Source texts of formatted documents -

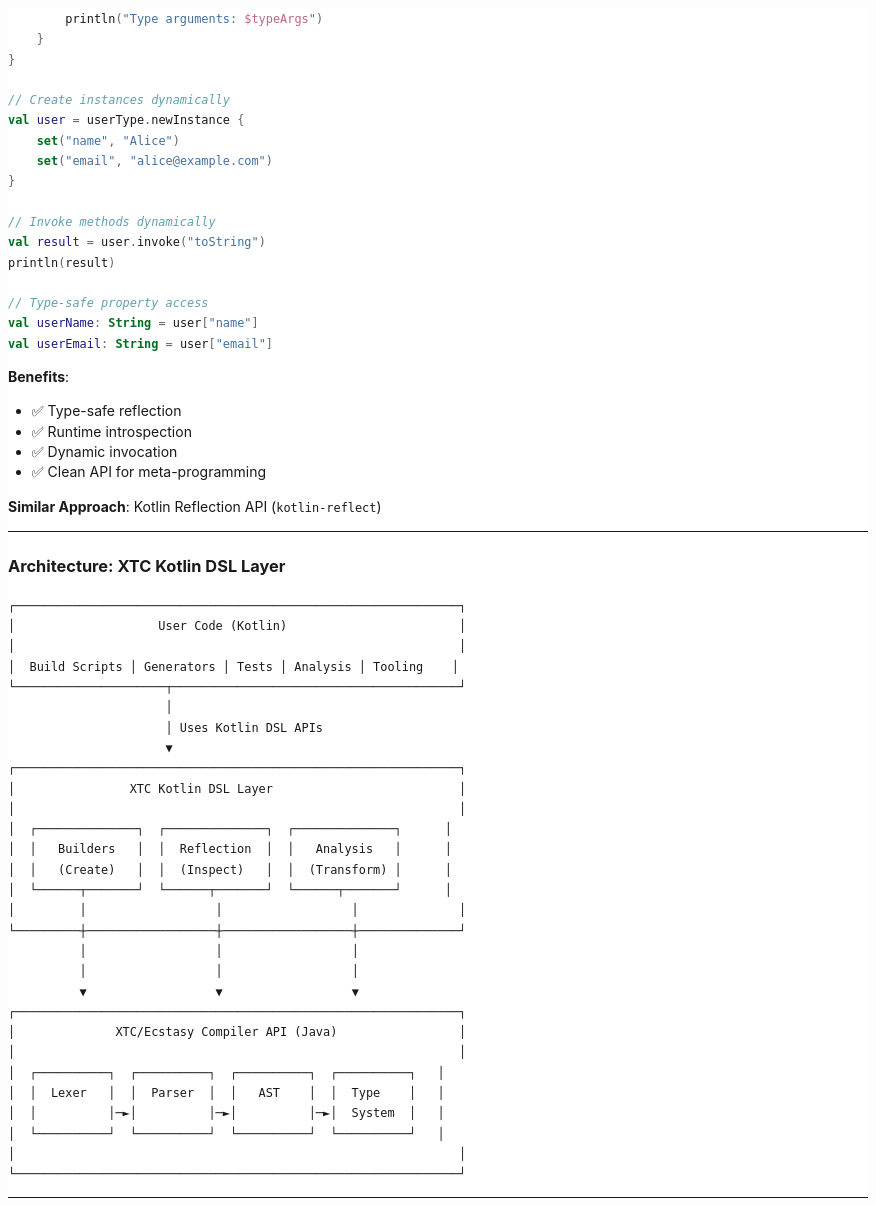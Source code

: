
 ```kotlin
        println("Type arguments: $typeArgs")
    }
}

// Create instances dynamically
val user = userType.newInstance {
    set("name", "Alice")
    set("email", "alice@example.com")
}

// Invoke methods dynamically
val result = user.invoke("toString")
println(result)

// Type-safe property access
val userName: String = user["name"]
val userEmail: String = user["email"]
```

**Benefits**:
- ✅ Type-safe reflection
- ✅ Runtime introspection
- ✅ Dynamic invocation
- ✅ Clean API for meta-programming

**Similar Approach**: Kotlin Reflection API (`kotlin-reflect`)

---

### Architecture: XTC Kotlin DSL Layer

```
┌──────────────────────────────────────────────────────────────┐
│                    User Code (Kotlin)                        │
│                                                              │
│  Build Scripts │ Generators │ Tests │ Analysis │ Tooling    │
└─────────────────────┬────────────────────────────────────────┘
                      │
                      │ Uses Kotlin DSL APIs
                      ▼
┌──────────────────────────────────────────────────────────────┐
│                XTC Kotlin DSL Layer                          │
│                                                              │
│  ┌──────────────┐  ┌──────────────┐  ┌──────────────┐      │
│  │   Builders   │  │  Reflection  │  │   Analysis   │      │
│  │   (Create)   │  │  (Inspect)   │  │  (Transform) │      │
│  └──────┬───────┘  └──────┬───────┘  └──────┬───────┘      │
│         │                  │                  │              │
└─────────┼──────────────────┼──────────────────┼──────────────┘
          │                  │                  │
          │                  │                  │
          ▼                  ▼                  ▼
┌──────────────────────────────────────────────────────────────┐
│              XTC/Ecstasy Compiler API (Java)                 │
│                                                              │
│  ┌──────────┐  ┌──────────┐  ┌──────────┐  ┌──────────┐   │
│  │  Lexer   │  │  Parser  │  │   AST    │  │  Type    │   │
│  │          │─►│          │─►│          │─►│  System  │   │
│  └──────────┘  └──────────┘  └──────────┘  └──────────┘   │
│                                                              │
└──────────────────────────────────────────────────────────────┘
```

---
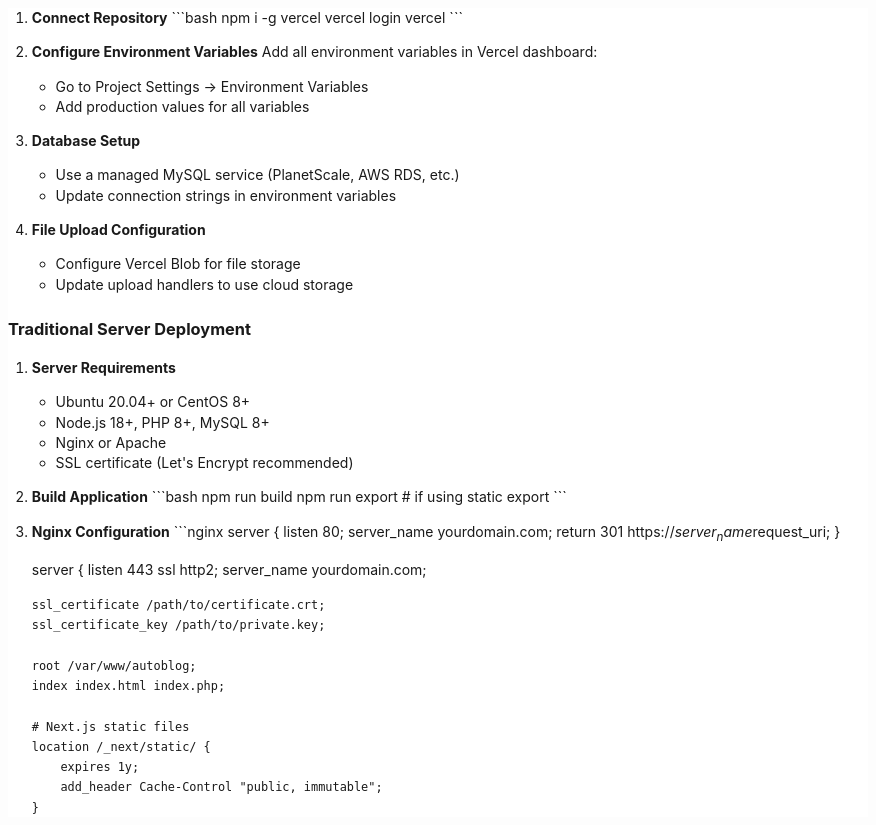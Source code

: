 1. **Connect Repository**
   \`\`\`bash
   npm i -g vercel
   vercel login
   vercel
   \`\`\`

2. **Configure Environment Variables**
   Add all environment variables in Vercel dashboard:
   - Go to Project Settings → Environment Variables
   - Add production values for all variables

3. **Database Setup**
   - Use a managed MySQL service (PlanetScale, AWS RDS, etc.)
   - Update connection strings in environment variables

4. **File Upload Configuration**
   - Configure Vercel Blob for file storage
   - Update upload handlers to use cloud storage

### Traditional Server Deployment

1. **Server Requirements**
   - Ubuntu 20.04+ or CentOS 8+
   - Node.js 18+, PHP 8+, MySQL 8+
   - Nginx or Apache
   - SSL certificate (Let's Encrypt recommended)

2. **Build Application**
   \`\`\`bash
   npm run build
   npm run export # if using static export
   \`\`\`

3. **Nginx Configuration**
   \`\`\`nginx
   server {
       listen 80;
       server_name yourdomain.com;
       return 301 https://$server_name$request_uri;
   }

   server {
       listen 443 ssl http2;
       server_name yourdomain.com;
       
       ssl_certificate /path/to/certificate.crt;
       ssl_certificate_key /path/to/private.key;
       
       root /var/www/autoblog;
       index index.html index.php;
       
       # Next.js static files
       location /_next/static/ {
           expires 1y;
           add_header Cache-Control "public, immutable";
       }
       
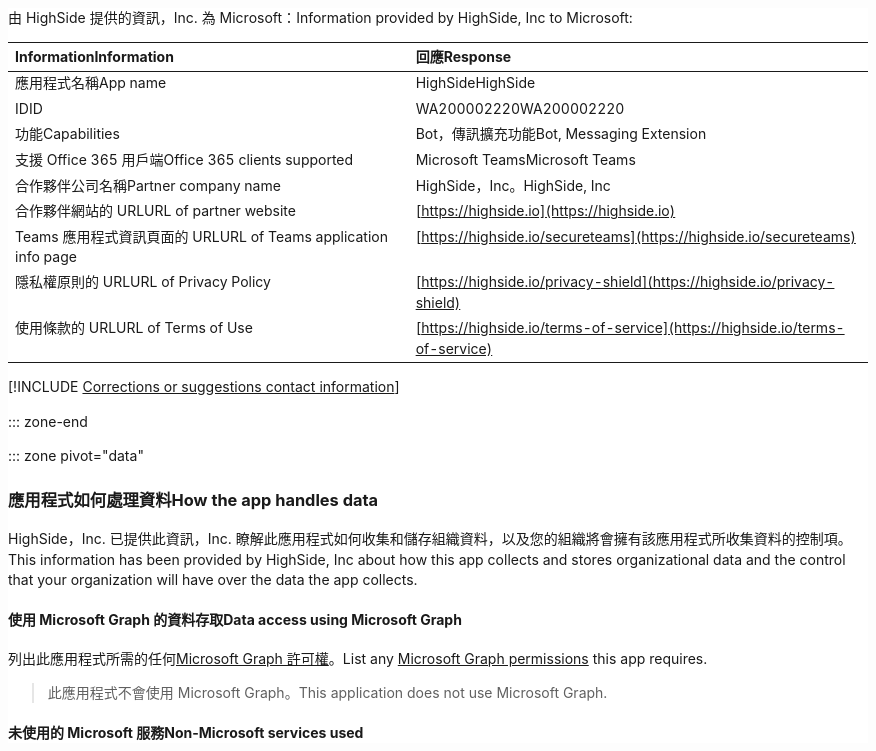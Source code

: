 <span data-ttu-id="65f1f-108">由 HighSide 提供的資訊，Inc. 為 Microsoft：</span><span class="sxs-lookup"><span data-stu-id="65f1f-108">Information provided by HighSide, Inc to Microsoft:</span></span>

| <span data-ttu-id="65f1f-109">**Information**</span><span class="sxs-lookup"><span data-stu-id="65f1f-109">**Information**</span></span> | <span data-ttu-id="65f1f-110">**回應**</span><span class="sxs-lookup"><span data-stu-id="65f1f-110">**Response**</span></span> |
|:----------------|:-------------|
| <span data-ttu-id="65f1f-111">應用程式名稱</span><span class="sxs-lookup"><span data-stu-id="65f1f-111">App name</span></span> | <span data-ttu-id="65f1f-112">HighSide</span><span class="sxs-lookup"><span data-stu-id="65f1f-112">HighSide</span></span> |
| <span data-ttu-id="65f1f-113">ID</span><span class="sxs-lookup"><span data-stu-id="65f1f-113">ID</span></span> | <span data-ttu-id="65f1f-114">WA200002220</span><span class="sxs-lookup"><span data-stu-id="65f1f-114">WA200002220</span></span> |
| <span data-ttu-id="65f1f-115">功能</span><span class="sxs-lookup"><span data-stu-id="65f1f-115">Capabilities</span></span> | <span data-ttu-id="65f1f-116">Bot，傳訊擴充功能</span><span class="sxs-lookup"><span data-stu-id="65f1f-116">Bot, Messaging Extension</span></span> |
| <span data-ttu-id="65f1f-117">支援 Office 365 用戶端</span><span class="sxs-lookup"><span data-stu-id="65f1f-117">Office 365 clients supported</span></span> | <span data-ttu-id="65f1f-118">Microsoft Teams</span><span class="sxs-lookup"><span data-stu-id="65f1f-118">Microsoft Teams</span></span> |
| <span data-ttu-id="65f1f-119">合作夥伴公司名稱</span><span class="sxs-lookup"><span data-stu-id="65f1f-119">Partner company name</span></span> | <span data-ttu-id="65f1f-120">HighSide，Inc。</span><span class="sxs-lookup"><span data-stu-id="65f1f-120">HighSide, Inc</span></span> |
| <span data-ttu-id="65f1f-121">合作夥伴網站的 URL</span><span class="sxs-lookup"><span data-stu-id="65f1f-121">URL of partner website</span></span> | [https://highside.io](https://highside.io) |
| <span data-ttu-id="65f1f-122">Teams 應用程式資訊頁面的 URL</span><span class="sxs-lookup"><span data-stu-id="65f1f-122">URL of Teams application info page</span></span> | [https://highside.io/secureteams](https://highside.io/secureteams) |
| <span data-ttu-id="65f1f-123">隱私權原則的 URL</span><span class="sxs-lookup"><span data-stu-id="65f1f-123">URL of Privacy Policy</span></span> | [https://highside.io/privacy-shield](https://highside.io/privacy-shield) |
| <span data-ttu-id="65f1f-124">使用條款的 URL</span><span class="sxs-lookup"><span data-stu-id="65f1f-124">URL of Terms of Use</span></span> | [https://highside.io/terms-of-service](https://highside.io/terms-of-service) |

 [!INCLUDE [Corrections or suggestions contact information](../includes/corrections-or-suggestions.md)]

::: zone-end

::: zone pivot="data"

### <a name="how-the-app-handles-data"></a><span data-ttu-id="65f1f-125">應用程式如何處理資料</span><span class="sxs-lookup"><span data-stu-id="65f1f-125">How the app handles data</span></span>

<span data-ttu-id="65f1f-126">HighSide，Inc. 已提供此資訊，Inc. 瞭解此應用程式如何收集和儲存組織資料，以及您的組織將會擁有該應用程式所收集資料的控制項。</span><span class="sxs-lookup"><span data-stu-id="65f1f-126">This information has been provided by HighSide, Inc about how this app collects and stores organizational data and the control that your organization will have over the data the app collects.</span></span>

#### <a name="data-access-using-microsoft-graph"></a><span data-ttu-id="65f1f-127">使用 Microsoft Graph 的資料存取</span><span class="sxs-lookup"><span data-stu-id="65f1f-127">Data access using Microsoft Graph</span></span>

<span data-ttu-id="65f1f-128">列出此應用程式所需的任何[Microsoft Graph 許可權](https://docs.microsoft.com/graph/permissions-reference)。</span><span class="sxs-lookup"><span data-stu-id="65f1f-128">List any [Microsoft Graph permissions](https://docs.microsoft.com/graph/permissions-reference) this app requires.</span></span>

><span data-ttu-id="65f1f-129">此應用程式不會使用 Microsoft Graph。</span><span class="sxs-lookup"><span data-stu-id="65f1f-129">This application does not use Microsoft Graph.</span></span>


#### <a name="non-microsoft-services-used"></a><span data-ttu-id="65f1f-130">未使用的 Microsoft 服務</span><span class="sxs-lookup"><span data-stu-id="65f1f-130">Non-Microsoft services used</span></span>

Task description -
In the records above, each line with the string "Configure" should be copied.

Exercise answer -
2. **Configure Environment Variables**
   - Configure Vercel Blob for file storage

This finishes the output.